Life and Works:
"One does not kill oneself for love of a woman, but because love -- any love -- reveals us in our nakedness, our misery, our vulnerability, our nothingness."
Cesare Pavese was an Italian poet, novelist, literary critic and translator. He is widely considered among the major authors of the 20th century in his home country. His work fuses considerations of poetic and epic representation, the theme of solitude, and the concept of myth.
The youngest of five children in a lower middle class family of rural origin, Cesare Pavese was born on 9th September 1908 in S. Stefano Belbo (province of Cuneo).
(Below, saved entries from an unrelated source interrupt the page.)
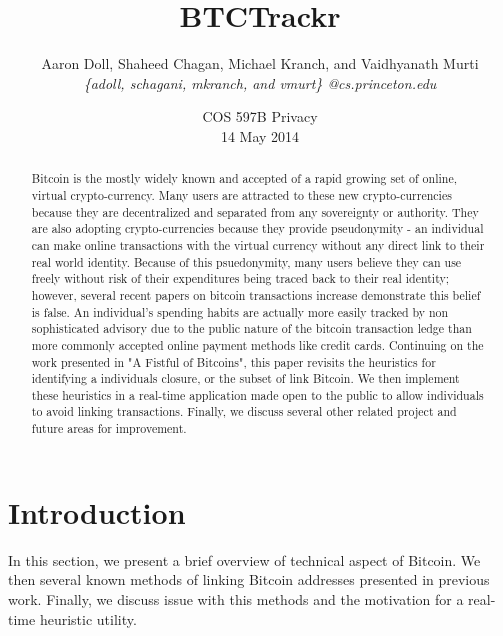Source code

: \documentclass[10pt, letterpaper, twocolumn, twoside]{article}
\title{\bf BTCTrackr}
\author{Aaron Doll, Shaheed Chagan, Michael Kranch, and Vaidhyanath Murti\\
\textit{\{adoll, schagani, mkranch, and vmurt\} @cs.princeton.edu}}
\date{COS 597B Privacy \\ 14 May 2014}
\begin{document}
\maketitle

\thispagestyle{empty}

\begin{abstract}
Bitcoin is the mostly widely known and accepted of a rapid growing set of online, virtual crypto-currency. Many users are attracted to these new crypto-currencies because they are decentralized and separated from any sovereignty or authority. They are also adopting crypto-currencies because they provide pseudonymity - an individual can make online transactions with the virtual currency without any direct link to their real world identity. Because of this psuedonymity, many users believe they can use freely without risk of their expenditures being traced back to their real identity; however, several recent papers on bitcoin transactions increase demonstrate this belief is false. An individual's spending habits are actually more easily tracked by non sophisticated advisory due to the public nature of the bitcoin transaction ledge than more commonly accepted online payment methods like credit cards. Continuing on the work presented in "A Fistful of Bitcoins", this paper revisits the heuristics for identifying a individuals closure, or the subset of link Bitcoin. We then implement these heuristics in a real-time application made open to the public to allow individuals to avoid linking transactions. Finally, we discuss several other related project and future areas for improvement.

\end{abstract}

\section{Introduction}
\label{intro}
In this section, we present a brief overview of technical aspect of Bitcoin. We then several known methods of linking Bitcoin addresses presented in previous work. Finally, we discuss issue with this methods and the motivation for a real-time heuristic utility. 
\end{document}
It was the village where his father was born and where the family returned for the summer holidays each year. He lived with his parents and, after their death, with his sister's family until the end of his life. His father died when he was six.
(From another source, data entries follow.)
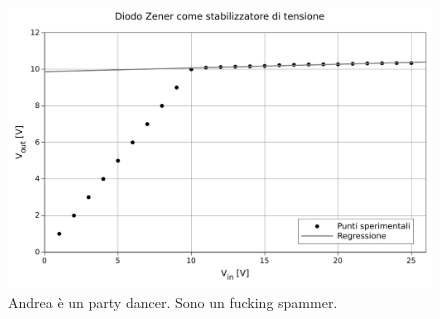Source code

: \begin{figure}
    \includegraphics[scale=0.7]{stab.pdf}
    \caption{Andrea è un party dancer. Sono un fucking spammer.}
    \label{fig:resistenza}
\end{figure}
He went to school in Turin, studying at high school under Augusto Monti, a friend of Piero Gobetti and Antonio Gramsci and a prominent figure in the anti-fascist Turin. As a young man of letters, Pavese had a particular interest in English-language literature, graduating from the University of Turin in 1932 with a thesis on the poetry of Walt Whitman. During the same period he began working as a translator for the publisher Frassinelli, translating Moby Dick by Melville and Dark Laughter by Sherwood Anderson.
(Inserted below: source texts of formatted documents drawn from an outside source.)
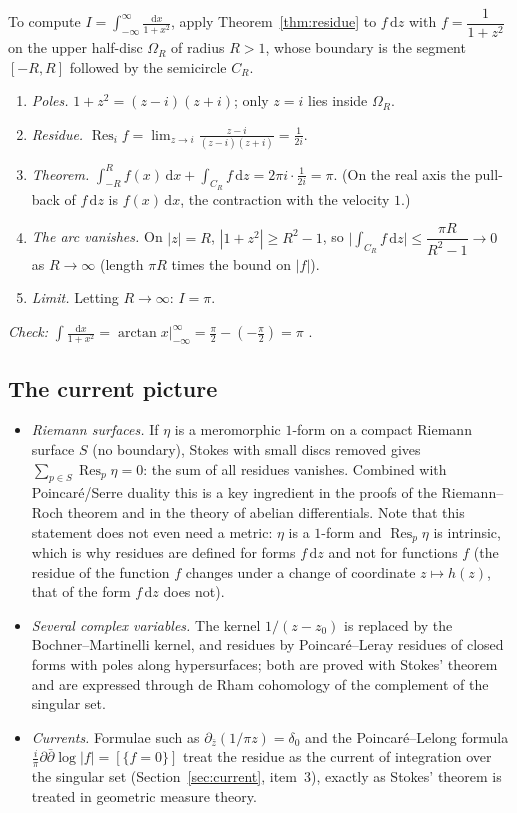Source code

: \documentclass[11pt,a4paper]{article}
\newcounter{thm}[section]
\numberwithin{equation}{section}
\theoremstyle{definition}
\theoremstyle{plain}
\newcommand{\dd}{\mathrm{d}}
\newcommand{\Res}{\operatorname{Res}}
\begin{document}
\begin{example}\label{ex:realint}
To compute $I=\displaystyle\int_{-\infty}^\infty\frac{\dd x}{1+x^2}$, apply Theorem~\ref{thm:residue} to $f\,\dd z$ with $f=\dfrac1{1+z^2}$ on the upper half-disc $\Omega_R$ of radius $R>1$, whose boundary is the segment $[-R,R]$ followed by the semicircle $C_R$.
\begin{enumerate}
\item \emph{Poles.} $1+z^2=(z-i)(z+i)$; only $z=i$ lies inside $\Omega_R$.
\item \emph{Residue.} $\Res_if=\lim_{z\to i}\frac{z-i}{(z-i)(z+i)}=\frac1{2i}$.
\item \emph{Theorem.} $\int_{-R}^Rf(x)\,\dd x+\int_{C_R}f\,\dd z=2\pi i\cdot\frac1{2i}=\pi$. (On the real axis the pull-back of $f\,\dd z$ is $f(x)\,\dd x$, the contraction with the velocity $1$.)
\item \emph{The arc vanishes.} On $|z|=R$, $|1+z^2|\ge R^2-1$, so $\bigl|\int_{C_R}f\,\dd z\bigr|\le\dfrac{\pi R}{R^2-1}\to0$ as $R\to\infty$ (length $\pi R$ times the bound on $|f|$).
\item \emph{Limit.} Letting $R\to\infty$: $I=\pi$.
\end{enumerate}
\emph{Check:} $\int\frac{\dd x}{1+x^2}=\arctan x\big|_{-\infty}^\infty=\frac\pi2-(-\frac\pi2)=\pi$ \checkmark.
\end{example}

\subsection{The current picture}\label{sec:rescurrent}

\begin{itemize}
\item \emph{Riemann surfaces.} If $\eta$ is a meromorphic $1$-form on a compact Riemann surface $S$ (no boundary), Stokes with small discs removed gives $\sum_{p\in S}\Res_p\eta=0$: the sum of all residues vanishes. Combined with Poincar\'e/Serre duality this is a key ingredient in the proofs of the Riemann--Roch theorem and in the theory of abelian differentials. Note that this statement does not even need a metric: $\eta$ is a $1$-form and $\Res_p\eta$ is intrinsic, which is why residues are defined for forms $f\,\dd z$ and not for functions $f$ (the residue of the function $f$ changes under a change of coordinate $z\mapsto h(z)$, that of the form $f\,\dd z$ does not).
\item \emph{Several complex variables.} The kernel $1/(z-z_0)$ is replaced by the Bochner--Martinelli kernel, and residues by Poincar\'e--Leray residues of closed forms with poles along hypersurfaces; both are proved with Stokes' theorem and are expressed through de Rham cohomology of the complement of the singular set.
\item \emph{Currents.} Formulae such as $\partial_{\bar z}(1/\pi z)=\delta_0$ and the Poincar\'e--Lelong formula $\frac i\pi\partial\bar\partial\log|f|=[\{f=0\}]$ treat the residue as the current of integration over the singular set (Section~\ref{sec:current}, item~3), exactly as Stokes' theorem is treated in geometric measure theory.
\end{itemize}
\end{document}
In 1934 he was appointed editor of the magazine Cultura. In May 1935 he was arrested with members of the anti-Fascist group Giustizia e Libertà and was expelled from the Fascist party, to which he had belonged since 1932. After a few months in prison he was sent into "confino", internal exile in Brancaleone Calabro, Southern Italy, the commonly used sentence for those guilty of lesser political crimes. (Carlo Levi, also from Turin, was similarly sent into confino.) Pavese returned to Turin in 1936, having been pardoned, and he continued his translations and began to work full time for the left wing publisher Giulio Einaudi in 1938. Pavese began his career with poetry in 1936 with the collection of verses entitled Lavorare stanca (Hard Labour).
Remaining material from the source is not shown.